_EXERCISE PROMPT_: Please reproduce the entries below exactly, leaving the pictures out.
--- STORED DATA Enclosed Below ---
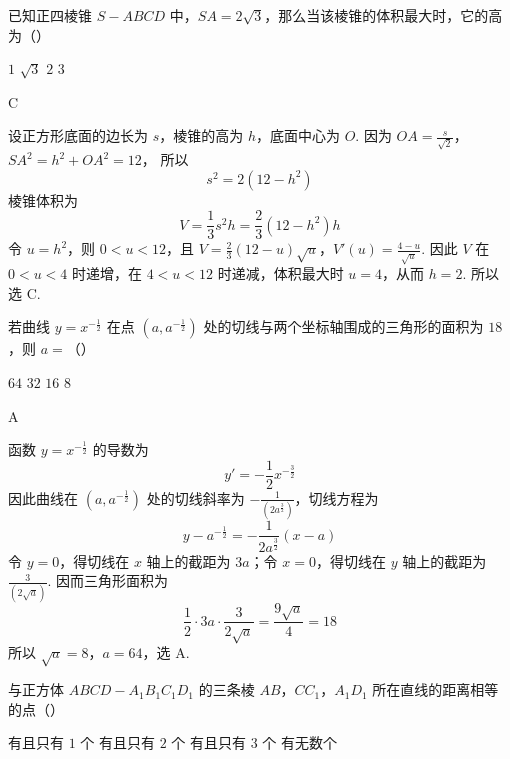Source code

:\begin{problem}
已知正四棱锥 \(S - ABCD\) 中，\(SA = 2\sqrt{3}\)，那么当该棱锥的体积最大时，它的高为（\quad）

\choices
    {\(1\)}
    {\(\sqrt{3}\)}
    {\(2\)}
    {\(3\)}
\end{problem}

\begin{answer}
C
\end{answer}

\begin{solution}
设正方形底面的边长为 \(s\)，棱锥的高为 \(h\)，底面中心为 \(O\). 因为
\(OA=\frac{s}{\sqrt{2}}\)，\(SA^2=h^2+OA^2=12\)，
所以
\[
s^2=2(12-h^2)
\]
棱锥体积为
\[
V=\frac{1}{3}s^2h=\frac{2}{3}(12-h^2)h
\]
令 \(u=h^2\)，则 \(0<u<12\)，且
\(V=\frac{2}{3}(12-u)\sqrt{u}\)，\(V'(u)=\frac{4-u}{\sqrt{u}}\).
因此 \(V\) 在 \(0<u<4\) 时递增，在 \(4<u<12\) 时递减，体积最大时 \(u=4\)，从而 \(h=2\). 所以选 C.
\end{solution}

\begin{problem}
若曲线 \( y = x^{-\frac{1}{2}} \) 在点 \( \left(a, a^{-\frac{1}{2}}\right) \) 处的切线与两个坐标轴围成的三角形的面积为 \(18\)，则 \(a =\)（\quad）

\choices
    {\(64\)}
    {\(32\)}
    {\(16\)}
    {\(8\)}
\end{problem}

\begin{answer}
A
\end{answer}

\begin{solution}
函数 \(y=x^{-\frac{1}{2}}\) 的导数为
\[
y'=-\frac{1}{2}x^{-\frac{3}{2}}
\]
因此曲线在 \(\left(a,a^{-\frac{1}{2}}\right)\) 处的切线斜率为 \(-\frac{1}{(2a^{\frac{3}{2}})}\)，切线方程为
\[
y-a^{-\frac{1}{2}}=-\frac{1}{2a^{\frac{3}{2}}}(x-a)
\]
令 \(y=0\)，得切线在 \(x\) 轴上的截距为 \(3a\)；令 \(x=0\)，得切线在 \(y\) 轴上的截距为 \(\frac{3}{(2\sqrt a)}\). 因而三角形面积为
\[
\frac{1}{2}\cdot3a\cdot\frac{3}{2\sqrt a}=\frac{9\sqrt a}{4}=18
\]
所以 \(\sqrt a=8\)，\(a=64\)，选 A.
\end{solution}

\begin{problem}
与正方体 \(ABCD - A_{1}B_{1}C_{1}D_{1}\) 的三条棱 \(AB\)，\(CC_{1}\)，\(A_{1}D_{1}\) 所在直线的距离相等的点（\quad）

\choices
    {有且只有 \(1\text{ 个}\)}
    {有且只有 \(2\text{ 个}\)}
    {有且只有 \(3\text{ 个}\)}
    {有无数个}
\end{problem}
--- End of Enclosed STORED DATA ---
_REPLY_:
Source code

:\begin{problem}
已知正四棱锥 \(S - ABCD\) 中，\(SA = 2\sqrt{3}\)，那么当该棱锥的体积最大时，它的高为（\quad）

\choices
    {\(1\)}
    {\(\sqrt{3}\)}
    {\(2\)}
    {\(3\)}
\end{problem}

\begin{answer}
C
\end{answer}

\begin{solution}
设正方形底面的边长为 \(s\)，棱锥的高为 \(h\)，底面中心为 \(O\). 因为
\(OA=\frac{s}{\sqrt{2}}\)，\(SA^2=h^2+OA^2=12\)，
所以
\[
s^2=2(12-h^2)
\]
棱锥体积为
\[
V=\frac{1}{3}s^2h=\frac{2}{3}(12-h^2)h
\]
令 \(u=h^2\)，则 \(0<u<12\)，且
\(V=\frac{2}{3}(12-u)\sqrt{u}\)，\(V'(u)=\frac{4-u}{\sqrt{u}}\).
因此 \(V\) 在 \(0<u<4\) 时递增，在 \(4<u<12\) 时递减，体积最大时 \(u=4\)，从而 \(h=2\). 所以选 C.
\end{solution}

\begin{problem}
若曲线 \( y = x^{-\frac{1}{2}} \) 在点 \( \left(a, a^{-\frac{1}{2}}\right) \) 处的切线与两个坐标轴围成的三角形的面积为 \(18\)，则 \(a =\)（\quad）

\choices
    {\(64\)}
    {\(32\)}
    {\(16\)}
    {\(8\)}
\end{problem}

\begin{answer}
A
\end{answer}

\begin{solution}
函数 \(y=x^{-\frac{1}{2}}\) 的导数为
\[
y'=-\frac{1}{2}x^{-\frac{3}{2}}
\]
因此曲线在 \(\left(a,a^{-\frac{1}{2}}\right)\) 处的切线斜率为 \(-\frac{1}{(2a^{\frac{3}{2}})}\)，切线方程为
\[
y-a^{-\frac{1}{2}}=-\frac{1}{2a^{\frac{3}{2}}}(x-a)
\]
令 \(y=0\)，得切线在 \(x\) 轴上的截距为 \(3a\)；令 \(x=0\)，得切线在 \(y\) 轴上的截距为 \(\frac{3}{(2\sqrt a)}\). 因而三角形面积为
\[
\frac{1}{2}\cdot3a\cdot\frac{3}{2\sqrt a}=\frac{9\sqrt a}{4}=18
\]
所以 \(\sqrt a=8\)，\(a=64\)，选 A.
\end{solution}

\begin{problem}
与正方体 \(ABCD - A_{1}B_{1}C_{1}D_{1}\) 的三条棱 \(AB\)，\(CC_{1}\)，\(A_{1}D_{1}\) 所在直线的距离相等的点（\quad）

\choices
    {有且只有 \(1\text{ 个}\)}
    {有且只有 \(2\text{ 个}\)}
    {有且只有 \(3\text{ 个}\)}
    {有无数个}
\end{problem}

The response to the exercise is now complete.